ACCA APM Section A: 4 Mistakes Costing You Marks in June 2026
APM is the hardest paper in ACCA right now. March 2026 pass rate: 40% — the lowest in the whole qualification. Section A is where the marks haemorrhage, and the Sept/Dec 2025 examiner report shows it's the same four mistakes every sitting.
1. You're evaluating the company, not the report
Q1 (Neaty) asked candidates to evaluate Neaty's current performance reporting system. The examiner is blunt: several candidates evaluated Neaty's performance instead — discussing whether revenue and profits had risen or fallen. This same issue has been flagged in multiple previous reports.
The verb matters. "Evaluate the report" means: does the report tell the board what they need to know to judge performance against objectives? It does not mean: is the company doing well?
2. You're suggesting new measures when told not to
The same Q1 specifically said do NOT suggest new performance measures. The examiner notes that candidates frequently suggested alternative measures anyway, despite the instruction being explicit.
Read every requirement twice. Underline the prohibitions. In APM, the markers reward what you were asked for — not what you'd like to write about.
3. You're improving the measure instead of judging it
In the balanced scorecard part of Q1, candidates were asked to evaluate whether proposed measures — like market share — were appropriate for the customer perspective. Common error: candidates wrote about how Neaty could push market share up, instead of judging whether market share was the right thing to measure in the first place.
"Should we measure this?" is a different question from "How do we make this number bigger?" APM tests the first one.
4. Your PM calculations are leaking marks
Five basic ratios in Q1 — inventory days, ROCE, residual income, dividend per share, current ratio. Many candidates didn't attempt all five. The examiner flagged that ROCE was repeatedly calculated using net assets rather than capital employed, and using year-end figures instead of averages. Worse, several candidates couldn't produce dividend per share even with the total dividend and share count handed to them in the appendix.
The examiner has flagged this in previous reports too. APM assumes you can still do PM.
Worked example: ROCE the wrong way vs the right way
Wrong: Operating Profit ÷ Net Assets (year-end). That's not ROCE, and it doesn't reconcile to anything useful.
Right: Operating Profit ÷ Capital Employed, where Capital Employed = Equity + Long-term debt (or Total Assets − Current Liabilities). Use the average of opening and closing figures where the question gives them. The examiner specifically calls out year-end-only as wrong.

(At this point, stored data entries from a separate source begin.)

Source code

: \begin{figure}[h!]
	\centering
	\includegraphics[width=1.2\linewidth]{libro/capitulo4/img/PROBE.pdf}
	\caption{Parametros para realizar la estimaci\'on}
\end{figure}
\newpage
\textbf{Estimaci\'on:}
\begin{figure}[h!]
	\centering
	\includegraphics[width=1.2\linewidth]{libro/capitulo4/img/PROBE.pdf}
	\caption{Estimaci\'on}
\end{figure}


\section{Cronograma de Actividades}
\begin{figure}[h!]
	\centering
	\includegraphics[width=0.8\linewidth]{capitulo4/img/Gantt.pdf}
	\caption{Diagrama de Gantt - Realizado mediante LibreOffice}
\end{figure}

One ratio. Two minutes. Five professional skills marks downstream depend on getting it right because the evaluation builds on these numbers.
What to do before June 2026
Underline the verb in every requirement. "Evaluate the report" ≠ "evaluate the company." "Assess whether to use this measure" ≠ "explain how to improve this measure." That single read is worth marks every single sitting.

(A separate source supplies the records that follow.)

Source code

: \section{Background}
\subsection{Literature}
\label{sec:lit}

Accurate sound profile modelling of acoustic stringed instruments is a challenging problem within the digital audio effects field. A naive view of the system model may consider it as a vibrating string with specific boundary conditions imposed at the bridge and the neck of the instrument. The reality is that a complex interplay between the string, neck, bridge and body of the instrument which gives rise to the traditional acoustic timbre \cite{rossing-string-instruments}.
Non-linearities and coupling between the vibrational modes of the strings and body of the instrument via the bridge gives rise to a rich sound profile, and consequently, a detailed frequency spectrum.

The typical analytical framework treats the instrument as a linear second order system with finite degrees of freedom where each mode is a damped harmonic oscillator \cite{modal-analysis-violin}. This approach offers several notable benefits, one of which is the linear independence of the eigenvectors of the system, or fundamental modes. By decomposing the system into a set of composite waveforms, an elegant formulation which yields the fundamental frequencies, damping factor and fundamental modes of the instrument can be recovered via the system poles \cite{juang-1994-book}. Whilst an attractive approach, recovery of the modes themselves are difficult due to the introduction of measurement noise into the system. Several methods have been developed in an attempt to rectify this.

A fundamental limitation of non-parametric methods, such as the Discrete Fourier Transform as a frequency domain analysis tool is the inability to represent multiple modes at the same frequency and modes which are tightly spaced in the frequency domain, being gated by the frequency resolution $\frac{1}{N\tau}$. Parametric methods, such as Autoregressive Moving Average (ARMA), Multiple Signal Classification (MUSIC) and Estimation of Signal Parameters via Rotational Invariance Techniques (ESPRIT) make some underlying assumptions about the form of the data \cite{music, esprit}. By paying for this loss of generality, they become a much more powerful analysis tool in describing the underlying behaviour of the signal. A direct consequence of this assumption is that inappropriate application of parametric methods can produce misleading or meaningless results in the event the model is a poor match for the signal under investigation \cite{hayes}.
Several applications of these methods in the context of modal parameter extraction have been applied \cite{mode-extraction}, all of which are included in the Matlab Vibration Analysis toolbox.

Re-do PM ROCE, RI, EPS and DPS from cold before you sit APM. The examiner has said it for years. You will lose easy calculation marks if you don't.

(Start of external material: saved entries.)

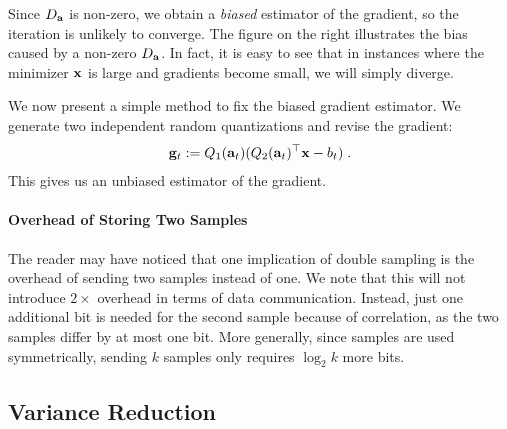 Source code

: \documentclass{article}
\def\a{{\bf a}}
\def\g{{\bf g}}
\def\x{{\bf x}}
\begin{document}
Since $D_{\a}$ is non-zero, we obtain a \emph{biased} estimator of the gradient, so the iteration is unlikely to converge. 
The figure on the right illustrates the bias caused by a non-zero $D_{\a}$. In fact, it is easy to see that in instances where the minimizer $\x$ is large and gradients become small, we will simply diverge. 

We now present a simple method to fix the biased gradient estimator. We generate two independent random quantizations and revise the gradient:
\begin{align}
\g_t := Q_1 (\a_t) (Q_2 (\a_t)^\top \x - b_t) \; .
\label{eq:double}
\end{align}
This gives us an unbiased estimator of the gradient. 

\paragraph*{Overhead of Storing Two Samples}
The reader may have noticed that one implication of double sampling is the overhead of sending
two samples instead of one. We note that this will not introduce $2\times$
overhead in terms of data communication. Instead, just one additional bit
is needed for the second sample because of correlation, as the two samples 
differ by at most one bit. More generally, since samples
are used symmetrically, sending $k$ samples only requires $\log_2 k$ more bits.

\subsection{Variance Reduction}
\end{document}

For every BSC or building block measure given, ask one question: Does this measure tell us whether the company is meeting its stated objective? If yes, say so and apply to the scenario. If no, say why. Never default to "and here's how to improve it."
Bottom line
APM pass rate has sat in the 30-40% band for years. The mistakes haven't changed — which means the fix hasn't either. Read the requirement. Answer it. Apply, don't describe.